Exporte und Importe der deutschen Elektro- und Digitalindustrie.

Exporte und Importe der deutschen Elektro- und Digitalindustrie. (Quelle: ZVEI)

In den beiden ersten Monaten dieses Jahres erhöhten sich die aggregierten Elektrolieferungen ins Ausland um 6,6 % auf 43,4 Milliarden Euro. Die Importe rückten in diesem Zeitraum um 2,9 % auf 44,7 Milliarden Euro vor. "Haupttreiber der jüngsten starken Exportentwicklung war erneut der gemeinsame europäische Binnenmarkt", so A. Gontermann. So legten die Ausfuhren der deutschen Elektro- und Digitalindustrie in den EU-Markt im Februar 2026 um ein Fünftel (+ 19,5 %) auf 11,4 Milliarden Euro zu.

Hohe Zuwächse im Geschäft mit Polen und Schweden

Außergewöhnlich hoch waren die Zuwächse im Geschäft mit Polen und Schweden – mit plus 39,2 % auf 1,2 Milliarden Euro bzw. plus 30,4 % auf 461 Millionen Euro. Auch die Ausfuhren nach Rumänien (+ 26,5 % auf 529 Mio. €), Spanien (+ 26,0 % auf 893 Mio. €), Italien (+ 21,9 % auf 1,1 Mrd. €) und Tschechien (+ 21,8 % auf 1,0 Mrd. €) legten im Februar stark gegenüber Vorjahr zu.

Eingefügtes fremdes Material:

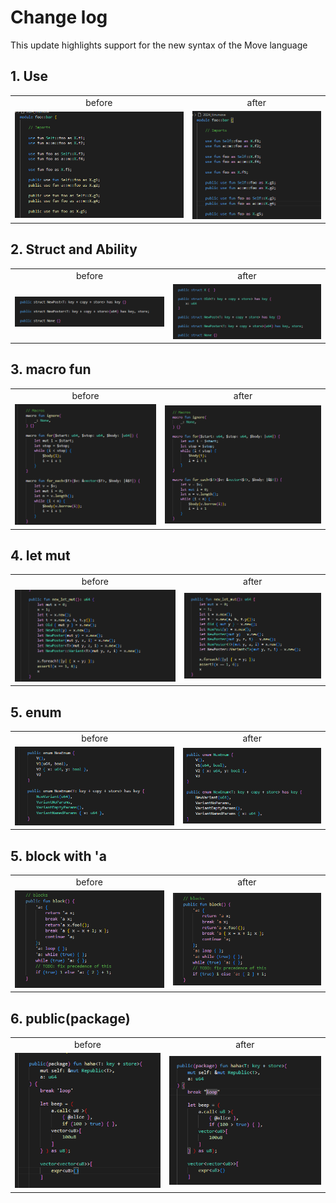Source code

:# Change log
This update highlights support for the new syntax of the Move language

## 1. Use
|  |  |  
| :--: | :--: |  
| before | after |  
| <img src="./changelog/img/use_before.png" alt="before" style="width: 100%; height: auto;"> | <img src="./changelog/img/use_after.png" alt="after" style="width: 150%; height: auto;"> |

## 2. Struct and Ability
|  |  |  
| :--: | :--: |  
| before | after |  
| <img src="./changelog/img/struct_before.png" alt="before" style="width: 100%; height: auto;"> | <img src="./changelog/img/struct_after.png" alt="after" style="width: 150%; height: auto;"> |

## 3. macro fun
|  |  |  
| :--: | :--: |  
| before | after |  
| <img src="./changelog/img/macro_before.png" alt="before" style="width: 100%; height: auto;"> | <img src="./changelog/img/macro_after.png" alt="after" style="width: 150%; height: auto;"> |

## 4. let mut 
|  |  |  
| :--: | :--: |  
| before | after |  
| <img src="./changelog/img/let_mut_before.png" alt="before" style="width: 100%; height: auto;"> | <img src="./changelog/img/let_mut_after.png" alt="after" style="width: 150%; height: auto;"> |

## 5. enum
|  |  |  
| :--: | :--: |  
| before | after |  
| <img src="./changelog/img/enum_before.png" alt="before" style="width: 100%; height: auto;"> | <img src="./changelog/img/enum_after.png" alt="after" style="width: 150%; height: auto;"> |

## 5. block with 'a
|  |  |  
| :--: | :--: |  
| before | after |  
| <img src="./changelog/img/block_with_value_before.png" alt="before" style="width: 100%; height: auto;"> | <img src="./changelog/img/block_with_value_after.png" alt="after" style="width: 150%; height: auto;"> |

## 6. public(package)
|  |  |  
| :--: | :--: |  
| before | after |  
| <img src="./changelog/img/public_package_before.png" alt="before" style="width: 100%; height: auto;"> | <img src="./changelog/img/public_package_after.png" alt="after" style="width: 150%; height: auto;"> |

Ebenfalls zweistellig wuchsen die Exporte in die Niederlande (+ 17,8 % auf 1,3 Mrd. €), nach Ungarn (+ 16,7 % auf 718 Mio. €), in die Slowakei (+ 14,9 % auf 260 Mio. €) und nach Dänemark (+ 13,1 % auf 392 Mio. €). Die Lieferungen nach Portugal (+ 9,9 % auf 214 Mio. €), Frankreich (+ 9,5 % auf 1,3 Mrd. €), Österreich (+ 7,2 % auf 869 Mio. €) und Belgien (+ 3,5 % auf 452 Mio. €) lagen im Februar ebenfalls im Plus.

In den ersten beiden Monaten dieses Jahres erreichten die deutschen Elektroexporte in die EU insgesamt einen Wert von 24,1 Milliarden Euro (+15,1%).

Die Branchenlieferungen in die Länder außerhalb der EU ließen im Februar 2026 hingegen nach: Wiederum gegenüber Vorjahr verzeichnete die deutsche Elektro- und Digitalindustrie hier einen leichten Rückgang um 0,6 % auf 9,9 Milliarden Euro.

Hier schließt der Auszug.